Exercise goal ▸ Examine the records and identify each line that includes the string "Press". Copy those lines.

────────────────────────────────────────

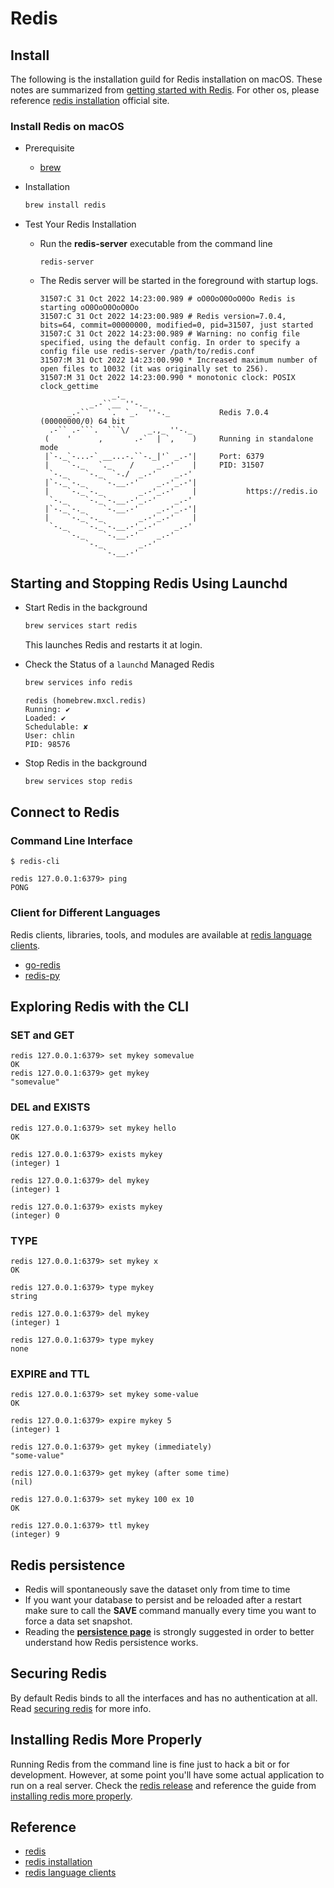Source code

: # Redis


## Install
The following is the installation guild for Redis installation on macOS.
These notes are summarized from [getting started with Redis].
For other os, please reference [redis installation] official site.

### Install Redis on macOS
- Prerequisite
  - [brew]

- Installation
  ```bash
  brew install redis
  ```

- Test Your Redis Installation
  - Run the **redis-server** executable from the command line
    ```
    redis-server
    ```
  - The Redis server will be started in the foreground with startup logs.
    ```
    31507:C 31 Oct 2022 14:23:00.989 # oO0OoO0OoO0Oo Redis is starting oO0OoO0OoO0Oo
    31507:C 31 Oct 2022 14:23:00.989 # Redis version=7.0.4, bits=64, commit=00000000, modified=0, pid=31507, just started
    31507:C 31 Oct 2022 14:23:00.989 # Warning: no config file specified, using the default config. In order to specify a config file use redis-server /path/to/redis.conf
    31507:M 31 Oct 2022 14:23:00.990 * Increased maximum number of open files to 10032 (it was originally set to 256).
    31507:M 31 Oct 2022 14:23:00.990 * monotonic clock: POSIX clock_gettime
                    _._
               _.-``__ ''-._
          _.-``    `.  `_.  ''-._           Redis 7.0.4 (00000000/0) 64 bit
      .-`` .-```.  ```\/    _.,_ ''-._
     (    '      ,       .-`  | `,    )     Running in standalone mode
     |`-._`-...-` __...-.``-._|'` _.-'|     Port: 6379
     |    `-._   `._    /     _.-'    |     PID: 31507
      `-._    `-._  `-./  _.-'    _.-'
     |`-._`-._    `-.__.-'    _.-'_.-'|
     |    `-._`-._        _.-'_.-'    |           https://redis.io
      `-._    `-._`-.__.-'_.-'    _.-'
     |`-._`-._    `-.__.-'    _.-'_.-'|
     |    `-._`-._        _.-'_.-'    |
      `-._    `-._`-.__.-'_.-'    _.-'
          `-._    `-.__.-'    _.-'
              `-._        _.-'
                  `-.__.-'

    ```


## Starting and Stopping Redis Using Launchd
- Start Redis in the background
  ```bash
  brew services start redis
  ```
  This launches Redis and restarts it at login.

- Check the Status of a `launchd` Managed Redis
  ```bash
  brew services info redis
  ```

  ```
  redis (homebrew.mxcl.redis)
  Running: ✔
  Loaded: ✔
  Schedulable: ✘
  User: chlin
  PID: 98576
  ```

- Stop Redis in the background
  ```bash
  brew services stop redis
  ```


## Connect to Redis

### Command Line Interface
```
$ redis-cli

redis 127.0.0.1:6379> ping
PONG
```

### Client for Different Languages
Redis clients, libraries, tools, and modules are available at [redis language clients].
- [go-redis]
- [redis-py]


## Exploring Redis with the CLI

### SET and GET
```
redis 127.0.0.1:6379> set mykey somevalue
OK
redis 127.0.0.1:6379> get mykey
"somevalue"
```

### DEL and EXISTS
```
redis 127.0.0.1:6379> set mykey hello
OK

redis 127.0.0.1:6379> exists mykey
(integer) 1

redis 127.0.0.1:6379> del mykey
(integer) 1

redis 127.0.0.1:6379> exists mykey
(integer) 0
```

### TYPE
```
redis 127.0.0.1:6379> set mykey x
OK

redis 127.0.0.1:6379> type mykey
string

redis 127.0.0.1:6379> del mykey
(integer) 1

redis 127.0.0.1:6379> type mykey
none
```

### EXPIRE and TTL
```
redis 127.0.0.1:6379> set mykey some-value
OK

redis 127.0.0.1:6379> expire mykey 5
(integer) 1

redis 127.0.0.1:6379> get mykey (immediately)
"some-value"

redis 127.0.0.1:6379> get mykey (after some time)
(nil)

redis 127.0.0.1:6379> set mykey 100 ex 10
OK

redis 127.0.0.1:6379> ttl mykey
(integer) 9
```


## Redis persistence
- Redis will spontaneously save the dataset only from time to time
- If you want your database to persist and be reloaded after a restart make sure to call the **SAVE** command manually every time you want to force a data set snapshot.
- Reading the **[persistence page](https://redis.io/topics/persistence)** is
strongly suggested in order to better understand how Redis persistence works.


## Securing Redis
By default Redis binds to all the interfaces and has no authentication at all.
Read [securing redis] for more info.


## Installing Redis More Properly
Running Redis from the command line is fine just to hack a bit or for development.
However, at some point you'll have some actual application to run on a real server.
Check the [redis release] and reference the guide from [installing redis more properly].


## Reference
- [redis]
- [redis installation]
- [redis language clients]


[brew]: https://brew.sh/
[getting started with Redis]: https://redis.io/docs/getting-started/
[go-redis]: https://github.com/go-redis/redis
[installing redis more properly]: https://redis.io/docs/getting-started/
[redis]: https://redis.io/
[redis installation]: https://redis.io/docs/getting-started/installation/
[redis language clients]: https://redis.io/docs/clients/
[redis-py]: https://github.com/redis/redis-py
[redis release]: https://github.com/redis/redis/releases
[securing redis]: https://redis.io/docs/getting-started/
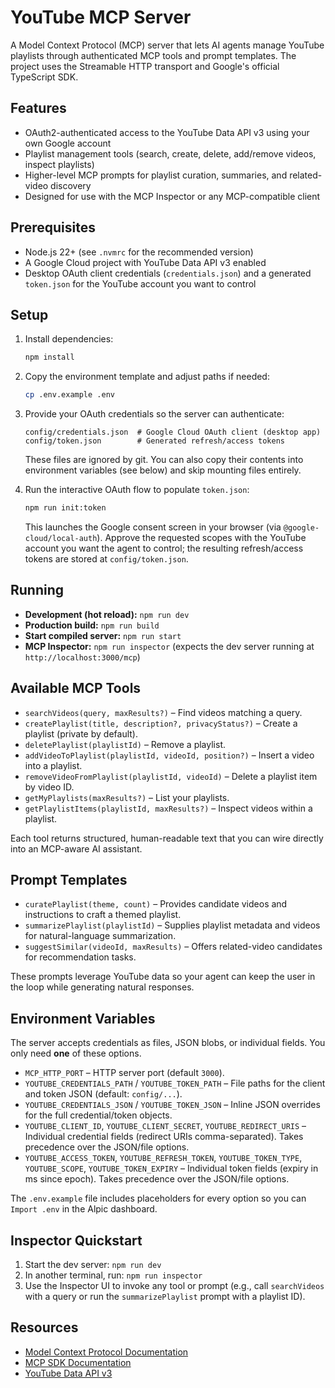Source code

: # YouTube MCP Server

A Model Context Protocol (MCP) server that lets AI agents manage YouTube playlists through authenticated MCP tools and prompt templates. The project uses the Streamable HTTP transport and Google's official TypeScript SDK.

## Features

- OAuth2-authenticated access to the YouTube Data API v3 using your own Google account
- Playlist management tools (search, create, delete, add/remove videos, inspect playlists)
- Higher-level MCP prompts for playlist curation, summaries, and related-video discovery
- Designed for use with the MCP Inspector or any MCP-compatible client

## Prerequisites

- Node.js 22+ (see `.nvmrc` for the recommended version)
- A Google Cloud project with YouTube Data API v3 enabled
- Desktop OAuth client credentials (`credentials.json`) and a generated `token.json` for the YouTube account you want to control

## Setup

1. Install dependencies:

   ```bash
   npm install
   ```

2. Copy the environment template and adjust paths if needed:

   ```bash
   cp .env.example .env
   ```

3. Provide your OAuth credentials so the server can authenticate:

   ```
   config/credentials.json  # Google Cloud OAuth client (desktop app)
   config/token.json        # Generated refresh/access tokens
   ```

   These files are ignored by git. You can also copy their contents into environment variables (see below) and skip mounting files entirely.

4. Run the interactive OAuth flow to populate `token.json`:

   ```bash
   npm run init:token
   ```

   This launches the Google consent screen in your browser (via `@google-cloud/local-auth`). Approve the requested scopes with the YouTube account you want the agent to control; the resulting refresh/access tokens are stored at `config/token.json`.

## Running

- **Development (hot reload):** `npm run dev`
- **Production build:** `npm run build`
- **Start compiled server:** `npm run start`
- **MCP Inspector:** `npm run inspector` (expects the dev server running at `http://localhost:3000/mcp`)

## Available MCP Tools

- `searchVideos(query, maxResults?)` – Find videos matching a query.
- `createPlaylist(title, description?, privacyStatus?)` – Create a playlist (private by default).
- `deletePlaylist(playlistId)` – Remove a playlist.
- `addVideoToPlaylist(playlistId, videoId, position?)` – Insert a video into a playlist.
- `removeVideoFromPlaylist(playlistId, videoId)` – Delete a playlist item by video ID.
- `getMyPlaylists(maxResults?)` – List your playlists.
- `getPlaylistItems(playlistId, maxResults?)` – Inspect videos within a playlist.

Each tool returns structured, human-readable text that you can wire directly into an MCP-aware AI assistant.

## Prompt Templates

- `curatePlaylist(theme, count)` – Provides candidate videos and instructions to craft a themed playlist.
- `summarizePlaylist(playlistId)` – Supplies playlist metadata and videos for natural-language summarization.
- `suggestSimilar(videoId, maxResults)` – Offers related-video candidates for recommendation tasks.

These prompts leverage YouTube data so your agent can keep the user in the loop while generating natural responses.

## Environment Variables

The server accepts credentials as files, JSON blobs, or individual fields. You only need **one** of these options.

- `MCP_HTTP_PORT` – HTTP server port (default `3000`).
- `YOUTUBE_CREDENTIALS_PATH` / `YOUTUBE_TOKEN_PATH` – File paths for the client and token JSON (default: `config/...`).
- `YOUTUBE_CREDENTIALS_JSON` / `YOUTUBE_TOKEN_JSON` – Inline JSON overrides for the full credential/token objects.
- `YOUTUBE_CLIENT_ID`, `YOUTUBE_CLIENT_SECRET`, `YOUTUBE_REDIRECT_URIS` – Individual credential fields (redirect URIs comma-separated). Takes precedence over the JSON/file options.
- `YOUTUBE_ACCESS_TOKEN`, `YOUTUBE_REFRESH_TOKEN`, `YOUTUBE_TOKEN_TYPE`, `YOUTUBE_SCOPE`, `YOUTUBE_TOKEN_EXPIRY` – Individual token fields (expiry in ms since epoch). Takes precedence over the JSON/file options.

The `.env.example` file includes placeholders for every option so you can `Import .env` in the Alpic dashboard.

## Inspector Quickstart

1. Start the dev server: `npm run dev`
2. In another terminal, run: `npm run inspector`
3. Use the Inspector UI to invoke any tool or prompt (e.g., call `searchVideos` with a query or run the `summarizePlaylist` prompt with a playlist ID).

## Resources

- [Model Context Protocol Documentation](https://modelcontextprotocol.io/)
- [MCP SDK Documentation](https://github.com/modelcontextprotocol/typescript-sdk)
- [YouTube Data API v3](https://developers.google.com/youtube/v3)
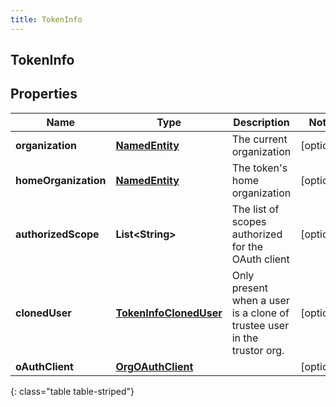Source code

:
 ```yaml
---
title: TokenInfo
---
```


## TokenInfo

## Properties

| Name                 | Type                                                                   | Description                                                             | Notes      |
| -------------------- | ---------------------------------------------------------------------- | ----------------------------------------------------------------------- | ---------- |
| **organization**     | <!----><!---->[**NamedEntity**](NamedEntity.md)<!---->                 | The current organization                                                | [optional] |
| **homeOrganization** | <!----><!---->[**NamedEntity**](NamedEntity.md)<!---->                 | The token&#39;s home organization                                       | [optional] |
| **authorizedScope**  | <!----><!---->**List&lt;String&gt;**<!---->                            | The list of scopes authorized for the OAuth client                      | [optional] |
| **clonedUser**       | <!----><!---->[**TokenInfoClonedUser**](TokenInfoClonedUser.md)<!----> | Only present when a user is a clone of trustee user in the trustor org. | [optional] |
| **oAuthClient**      | <!----><!---->[**OrgOAuthClient**](OrgOAuthClient.md)<!---->           |                                                                         | [optional] |

{: class="table table-striped"}
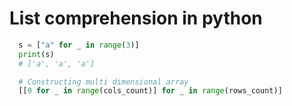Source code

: # List comprehension in python

```python
  s = ["a" for _ in range(3)]
  print(s)
  # ['a', 'a', 'a']

  # Constructing multi dimensional array
  [[0 for _ in range(cols_count)] for _ in range(rows_count)]
```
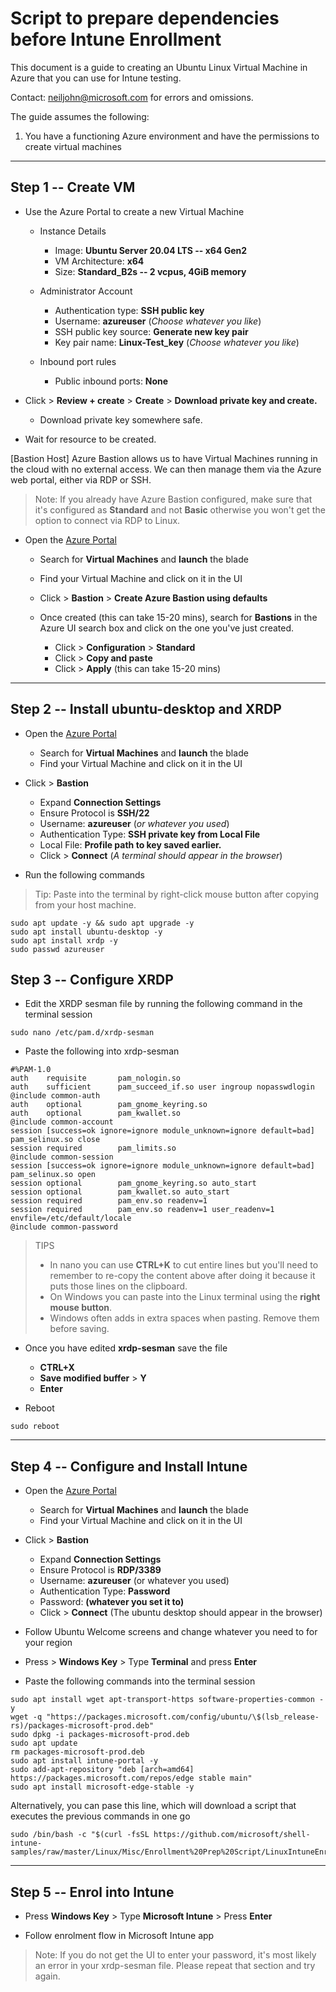 # Script to prepare dependencies before Intune Enrollment

This document is a guide to creating an Ubuntu Linux Virtual Machine in
Azure that you can use for Intune testing.

Contact: <neiljohn@microsoft.com> for errors and omissions.

The guide assumes the following:

1.  You have a functioning Azure environment and have the permissions to create virtual machines
---
## Step 1 -- Create VM

-   Use the Azure Portal to create a new Virtual Machine

    -   Instance Details

        -   Image: **Ubuntu Server 20.04 LTS -- x64 Gen2**
        -   VM Architecture: **x64**
        -   Size: **Standard_B2s -- 2 vcpus, 4GiB memory**

    -   Administrator Account

        -   Authentication type: **SSH public key**
        -   Username: **azureuser** (*Choose whatever you like*)
        -   SSH public key source: **Generate new key pair**
        -   Key pair name: **Linux-Test_key** (*Choose whatever you
            like*)

    -   Inbound port rules

        -   Public inbound ports: **None**

-   Click \> **Review + create** \> **Create** \> **Download private key
    and create.**

    -   Download private key somewhere safe.

-   Wait for resource to be created.

[Bastion Host]
Azure Bastion allows us to have Virtual Machines running in the cloud with no external access. We can then manage them via the Azure web portal, either via RDP or SSH.

>
> Note: If you already have Azure Bastion configured, make sure that
> it's configured as **Standard** and not **Basic** otherwise you won't
> get the option to connect via RDP to Linux.

-   Open the [Azure Portal](https://portal.azure.com/)

    -   Search for **Virtual Machines** and **launch** the blade
    -   Find your Virtual Machine and click on it in the UI
    -   Click \> **Bastion** \> **Create Azure Bastion using defaults**
    -   Once created (this can take 15-20 mins), search for **Bastions**
        in the Azure UI search box and click on the one you've just
        created.

        -   Click \> **Configuration** \> **Standard**
        -   Click \> **Copy and paste**
        -   Click \> **Apply** (this can take 15-20 mins)
---
## Step 2 -- Install ubuntu-desktop and XRDP

-   Open the [Azure Portal](https://portal.azure.com/)

    -   Search for **Virtual Machines** and **launch** the blade
    -   Find your Virtual Machine and click on it in the UI

-   Click \> **Bastion**

    -   Expand **Connection Settings**
    -   Ensure Protocol is **SSH/22**
    -   Username: **azureuser** (*or whatever you used*)
    -   Authentication Type: **SSH private key from Local File**
    -   Local File: **Profile path to key saved earlier.**
    -   Click \> **Connect** (*A terminal should appear in the browser*)

-   Run the following commands

> Tip: Paste into the terminal by right-click mouse button after copying
> from your host machine.

```
sudo apt update -y && sudo apt upgrade -y
sudo apt install ubuntu-desktop -y
sudo apt install xrdp -y
sudo passwd azureuser
```
## Step 3 -- Configure XRDP

-   Edit the XRDP sesman file by running the following command in the
    terminal session
```
sudo nano /etc/pam.d/xrdp-sesman
```

-   Paste the following into xrdp-sesman
```
#%PAM-1.0
auth    requisite       pam_nologin.so
auth    sufficient      pam_succeed_if.so user ingroup nopasswdlogin
@include common-auth
auth    optional        pam_gnome_keyring.so
auth    optional        pam_kwallet.so
@include common-account
session [success=ok ignore=ignore module_unknown=ignore default=bad] pam_selinux.so close
session required        pam_limits.so
@include common-session
session [success=ok ignore=ignore module_unknown=ignore default=bad] pam_selinux.so open
session optional        pam_gnome_keyring.so auto_start
session optional        pam_kwallet.so auto_start
session required        pam_env.so readenv=1
session required        pam_env.so readenv=1 user_readenv=1 envfile=/etc/default/locale
@include common-password
```
> TIPS
>
>-   In nano you can use **CTRL+K** to cut entire lines but you'll need
>    to remember to re-copy the content above after doing it because it
>    puts those lines on the clipboard.
>-   On Windows you can paste into the Linux terminal using the **right
>    mouse button**.
>-   Windows often adds in extra spaces when pasting. Remove them before
>    saving.

-   Once you have edited **xrdp-sesman** save the file

    -   **CTRL+X**
    -   **Save modified buffer** \> **Y**
    -   **Enter**

-   Reboot

```
sudo reboot
```
---
## Step 4 -- Configure and Install Intune

-   Open the [Azure Portal](https://portal.azure.com/)

    -   Search for **Virtual Machines** and **launch** the blade
    -   Find your Virtual Machine and click on it in the UI

-   Click \> **Bastion**

    -   Expand **Connection Settings**
    -   Ensure Protocol is **RDP/3389**
    -   Username: **azureuser** (or whatever you used)
    -   Authentication Type: **Password**
    -   Password: **(whatever you set it to)**
    -   Click \> **Connect** (The ubuntu desktop should appear in the
        browser)

-   Follow Ubuntu Welcome screens and change whatever you need to for
    your region
-   Press \> **Windows Key** \> Type **Terminal** and press **Enter**
-   Paste the following commands into the terminal session

```
sudo apt install wget apt-transport-https software-properties-common -y
wget -q "https://packages.microsoft.com/config/ubuntu/\$(lsb_release-rs)/packages-microsoft-prod.deb"
sudo dpkg -i packages-microsoft-prod.deb
sudo apt update
rm packages-microsoft-prod.deb
sudo apt install intune-portal -y
sudo add-apt-repository "deb [arch=amd64]
https://packages.microsoft.com/repos/edge stable main"
sudo apt install microsoft-edge-stable -y
```

Alternatively, you can pase this line, which will download a script that executes the previous commands in one go

```
sudo /bin/bash -c "$(curl -fsSL https://github.com/microsoft/shell-intune-samples/raw/master/Linux/Misc/Enrollment%20Prep%20Script/LinuxIntuneEnrollmentPrep.sh)"
```

---

## Step 5 -- Enrol into Intune

-   Press **Windows Key** \> Type **Microsoft Intune** \> Press
    **Enter**

-   Follow enrolment flow in Microsoft Intune app

> Note: If you do not get the UI to enter your password, it's most
> likely an error in your xrdp-sesman file. Please repeat that section
> and try again.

────────────────────────────────────────

Exercise solution ▸
-   Press \> **Windows Key** \> Type **Terminal** and press **Enter**
-   Press **Windows Key** \> Type **Microsoft Intune** \> Press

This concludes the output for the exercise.